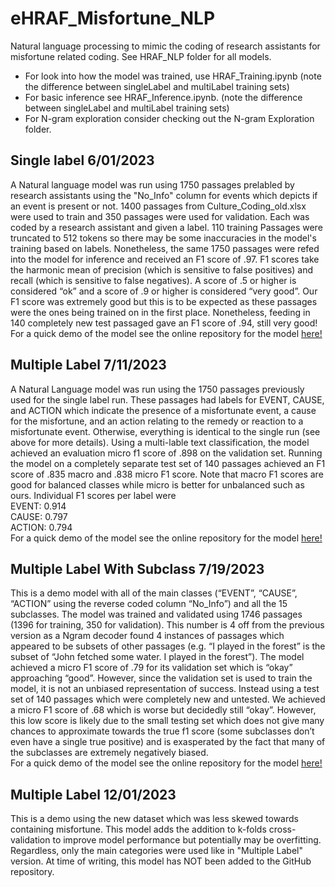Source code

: # eHRAF_Misfortune_NLP
 Natural language processing to mimic the coding of research assistants for misfortune related coding. See HRAF_NLP folder for all models.
- For look into how the model was trained, use HRAF_Training.ipynb (note the difference between singleLabel and multiLabel training sets)
- For basic inference see HRAF_Inference.ipynb. (note the difference between singleLabel and multiLabel training sets)
- For N-gram exploration consider checking out the N-gram Exploration folder. 

## Single label 6/01/2023
A Natural language model was run using 1750 passages prelabled by research assistants using the "No_Info" column for events which depicts if an event is present or not. 1400 passages from Culture_Coding_old.xlsx were used to train and 350 passages were used for validation. Each was coded by a research assistant and given a label. 110 training Passages were truncated to 512 tokens so there may be some inaccuracies in the model's training based on labels. Nonetheless, the same 1750 passages were refed into the model for inference and received an F1 score of .97. F1 scores take the harmonic mean of precision (which is sensitive to false positives) and recall (which is sensitive to false negatives). A score of .5 or higher is considered “ok” and a score of .9 or higher is considered “very good”. Our F1 score was extremely good but this is to be expected as these passages were the ones being trained on in the first place. Nonetheless, feeding in 140 completely new test passaged gave an F1 score of .94, still very good! For a quick demo of the model see  the online repository for the model <a href="https://huggingface.co/Chantland/HRAF_Event_Demo"> here! </a>



## Multiple Label 7/11/2023
A Natural Language model was run using the 1750 passages previously used for the single label run. These passages had labels for EVENT, CAUSE, and ACTION which indicate the presence of a misfortunate event, a cause for the misfortune, and an action relating to the remedy or reaction to a misfortunate event. Otherwise, everything is identical to the single run (see above for more details). Using a multi-lable text classification, the model achieved an evaluation micro f1 score of .898 on the validation set. Running the model on a completely separate test set of 140 passages achieved an F1 score of .835 macro and .838 micro F1 score. Note that macro F1 scores are good for balanced classes while micro is better for unbalanced such as ours. Individual F1 scores per label were 
<br>EVENT:  0.914
<br>CAUSE:  0.797
<br>ACTION: 0.794
<br> For a quick demo of the model see  the online repository for the model <a href="https://huggingface.co/Chantland/HRAF_MultiLabel"> here! </a>


## Multiple Label With Subclass 7/19/2023
This is a demo model with all of the main classes (“EVENT”, “CAUSE”, “ACTION” using the reverse coded column “No_Info”) and all the 15 subclasses. The model was trained and validated using 1746 passages (1396 for training, 350 for validation). This number is 4 off from the previous version as a Ngram decoder found 4 instances of passages which appeared to be subsets of other passages (e.g. “I played in the forest” is the subset of “John fetched some water. I played in the forest”). The model achieved a micro F1 score of .79 for its validation set which is “okay” approaching “good”. However, since the validation set is used to train the model, it is not an unbiased representation of success. Instead using a test set of 140 passages which were completely new and untested. We achieved a micro F1 score of .68 which is worse but decidedly still “okay”. However, this low score is likely due to the small testing set which does not give many chances to approximate towards the true f1 score (some subclasses don’t even have a single true positive) and is exasperated by the fact that many of the subclasses are extremely negatively biased. 
<br> For a quick demo of the model see the online repository for the model <a href="https://huggingface.co/Chantland/HRAF_Multilabel_SubClasses"> here! </a>

## Multiple Label 12/01/2023
This is a demo using the new dataset which was less skewed towards containing misfortune. This model adds the addition to k-folds cross-validation to improve model performance but potentially may be overfitting. Regardless, only the main categories were used like in "Multiple Label" version. At time of writing, this model has NOT been added to the GitHub repository.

[What to do] Give the lines exactly, from the first line of the entries to the line with "## Single label 6/01/2023", both ends included. Skip the pictures.

[Response area]
Source code

: # eHRAF_Misfortune_NLP
 Natural language processing to mimic the coding of research assistants for misfortune related coding. See HRAF_NLP folder for all models.
- For look into how the model was trained, use HRAF_Training.ipynb (note the difference between singleLabel and multiLabel training sets)
- For basic inference see HRAF_Inference.ipynb. (note the difference between singleLabel and multiLabel training sets)
- For N-gram exploration consider checking out the N-gram Exploration folder. 

## Single label 6/01/2023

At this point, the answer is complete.